## ASSIGNED TASK
Pull every line that includes the word "които" from the data.

## Extracted data entries
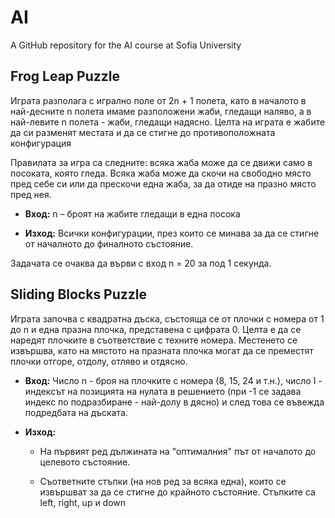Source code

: # AI
A GitHub repository for the AI course at Sofia University

## Frog Leap Puzzle
Играта разполага с игрално поле от 2n + 1 полета, като в началото в най-десните n полета имаме разположени жаби, гледащи наляво, а в най-левите n полета - жаби, гледащи надясно. Целта на играта е жабите да си разменят местата и да се стигне до противоположната конфигурация

Правилата за игра са следните: всяка жаба може да се движи само в посоката, която гледа. Всяка жаба може да скочи на свободно място пред себе си или да прескочи една жаба, за да отиде на празно място пред нея.

* **Вход:** n – броят на жабите гледащи в една посока

* **Изход:** Всички конфигурации, през които се минава за да се стигне от началното до финалното състояние.

Задачата се очаква да върви с вход n = 20 за под 1 секунда.


## Sliding Blocks Puzzle

Играта започва с квадратна дъска, състояща се от плочки с номера от 1 до n и една празна плочка, представена с цифрата 0. Целта е да се наредят плочките в съответствие с техните номера. Местенето се извършва, като на мястото на празната плочка могат да се преместят плочки отгоре, отдолу, отляво и отдясно. 

* **Вход:** Число n - броя на плочките с номера (8, 15, 24 и т.н.), число I - индексът на позицията на нулата в решението (при -1 се задава индекс по подразбиране - най-долу в дясно) и след това се въвежда подредбата на дъската.

* **Изход:**

    * На първият ред дължината на "оптималния" път от началото до целевото състояние.

    * Съответните стъпки (на нов ред за всяка една), които се извършват за да се стигне до крайното състояние. Стъпките са left, right, up и down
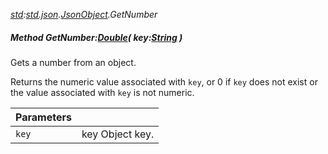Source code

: _[std](../../modules/std/std-module.md):[std.json](../../modules/std/std-json.md).[JsonObject](../../modules/std/std-json-jsonobject.md).GetNumber_
##### Method GetNumber:[Double](../../modules/wonkey/wonkey-types-double.md)( key:[String](../../modules/wonkey/wonkey-types-string.md) )
Gets a number from an object.

Returns the numeric value associated with `key`, or 0 if `key` does not exist or the value associated with `key` is not numeric.

| Parameters |    |
|:-----------|:---|
| `key` | key Object key. |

## RESPONSE
* **Изход:** Всички конфигурации, през които се минава за да се стигне от началното до финалното състояние.
    * Съответните стъпки (на нов ред за всяка една), които се извършват за да се стигне до крайното състояние. Стъпките са left, right, up и down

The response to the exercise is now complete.